Indeed, Engle tells prison jokes unabashedly, about not taking many showers, about at least not planning to have sex for the next year or so, about his "federal vacation" where he will be learning "about a whole new culture." While Engle's humor lightens the mood, he becomes serious about one thing, two actually— his sons Brett, 18, a freshman at the University of North Carlina-Greeensboro, and Kevin, 16, a sophomore at the Early College at Guilford—whom he sees daily when not traveling.

"People have to listen to me talk incessantly about my kids," says Engle. "The worst thought [about prison] would be something happening to them, from an emotional standpoint, and not being around to help them."

LAW AND DISORDER

At the time I visited, Engle's legal misfortune has been recently highlighted in a January 3rd blog post entitled "Charlie Engle's Fraud-Funded Sahara Run—Will He Get 111 Days in the Slammer?" by a prominent California trail runner Scott Dunlap, who writes runtrails.blogspot.com.

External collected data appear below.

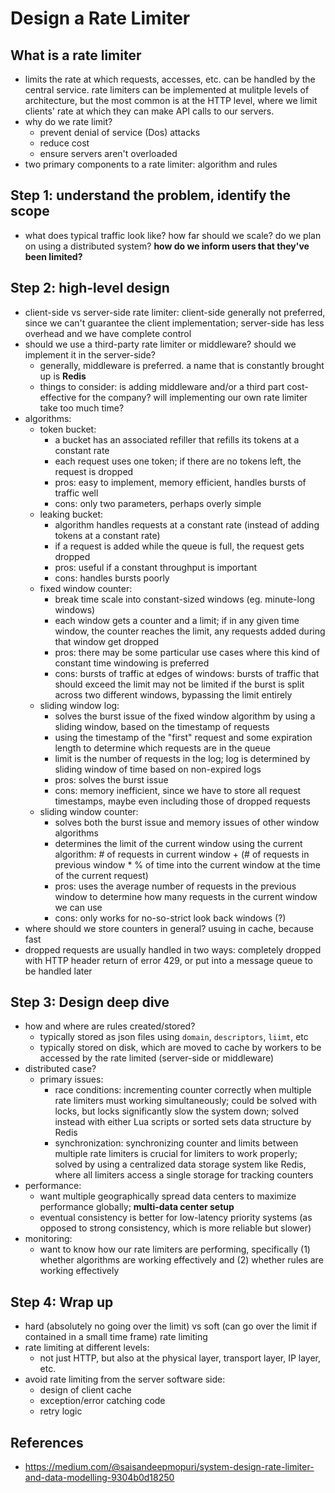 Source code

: # Design a Rate Limiter 

## What is a rate limiter
* limits the rate at which requests, accesses, etc. can be handled by the central service. rate limiters can be implemented at mulitple levels of architecture, but the most common is at the HTTP level, where we limit clients' rate at which they can make API calls to our servers.
* why do we rate limit?
  * prevent denial of service (Dos) attacks
  * reduce cost
  * ensure servers aren't overloaded 
* two primary components to a rate limiter: algorithm and rules

## Step 1: understand the problem, identify the scope
* what does typical traffic look like? how far should we scale? do we plan on using a distributed system? **how do we inform users that they've been limited?**

## Step 2: high-level design
* client-side vs server-side rate limiter: client-side generally not preferred, since we can't guarantee the client implementation; server-side has less overhead and we have complete control
* should we use a third-party rate limiter or middleware? should we implement it in the server-side?
  * generally, middleware is preferred. a name that is constantly brought up is **Redis**
  * things to consider: is adding middleware and/or a third part cost-effective for the company? will implementing our own rate limiter take too much time? 
* algorithms:
  * token bucket: 
    * a bucket has an associated refiller that refills its tokens at a constant rate
    * each request uses one token; if there are no tokens left, the request is dropped
    * pros: easy to implement, memory efficient, handles bursts of traffic well
    * cons: only two parameters, perhaps overly simple 
  * leaking bucket: 
    * algorithm handles requests at a constant rate (instead of adding tokens at a constant rate)
    * if a request is added while the queue is full, the request gets dropped
    * pros: useful if a constant throughput is important
    * cons: handles bursts poorly
  * fixed window counter:
    * break time scale into constant-sized windows (eg. minute-long windows)
    * each window gets a counter and a limit; if in any given time window, the counter reaches the limit, any requests added during that window get dropped
    * pros: there may be some particular use cases where this kind of constant time windowing is preferred
    * cons: bursts of traffic at edges of windows: bursts of traffic that should exceed the limit may not be limited if the burst is split across two different windows, bypassing the limit entirely
  * sliding window log:
    * solves the burst issue of the fixed window algorithm by using a sliding window, based on the timestamp of requests
    * using the timestamp of the "first" request and some expiration length to determine which requests are in the queue
    * limit is the number of requests in the log; log is determined by sliding window of time based on non-expired logs 
    * pros: solves the burst issue
    * cons: memory inefficient, since we have to store all request timestamps, maybe even including those of dropped requests
  * sliding window counter:
    * solves both the burst issue and memory issues of other window algorithms
    * determines the limit of the current window using the current algorithm: # of requests in current window + (# of requests in previous window * % of time into the current window at the time of the current request)
    * pros: uses the average number of requests in the previous window to determine how many requests in the current window we can use
    * cons: only works for no-so-strict look back windows (?) 
* where should we store counters in general? usuing in cache, because fast  
* dropped requests are usually handled in two ways: completely dropped with HTTP header return of error 429, or put into a message queue to be handled later 

## Step 3: Design deep dive
* how and where are rules created/stored?
  * typically stored as json files using `domain`, `descriptors`, `liimt`, etc
  * typically stored on disk, which are moved to cache by workers to be accessed by the rate limited (server-side or middleware)
* distributed case?
  * primary issues:
    * race conditions: incrementing counter correctly when multiple rate limiters must working simultaneously; could be solved with locks, but locks significantly slow the system down; solved instead with either Lua scripts or sorted sets data structure by Redis 
    * synchronization: synchronizing counter and limits between multiple rate limiters is crucial for limiters to work properly; solved by using a centralized data storage system like Redis, where all limiters access a single storage for tracking counters 
* performance:
  * want multiple geographically spread data centers to maximize performance globally; **multi-data center setup**
  * eventual consistency is better for low-latency priority systems (as opposed to strong consistency, which is more reliable but slower)
* monitoring:
  * want to know how our rate limiters are performing, specifically (1) whether algorithms are working effectively and (2) whether rules are working effectively 

## Step 4: Wrap up 
* hard (absolutely no going over the limit) vs soft (can go over the limit if contained in a small time frame) rate limiting
* rate limiting at different levels:
  * not just HTTP, but also at the physical layer, transport layer, IP layer, etc.
* avoid rate limiting from the server software side:
  * design of client cache
  * exception/error catching code
  * retry logic 


## References 

* https://medium.com/@saisandeepmopuri/system-design-rate-limiter-and-data-modelling-9304b0d18250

Some commenters on the post jumped on Engle's case, with scathing sentiments like: "Be mad all you want at Scott for his tone, but it is his blog and his point of view," wrote one poster, identified by the screen name of Anthony Brantley. "Regardless, Charlie is a thief, Google what occured and read the articles, the guy's a thief. Who you are or what you did does not absolve you of your bad deeds. The statement he made `everybody was doing it' is pretty telling of his character, IMHO. As far as his family and sons go, maybe he should have thought of them before he did what he did. ... The guy did these crimes to do and live the way he wanted. I don't care what his reason or cause was, it was wrong. ...For whatever reason [the investigator] checked up on Charlie and found out he was a crook."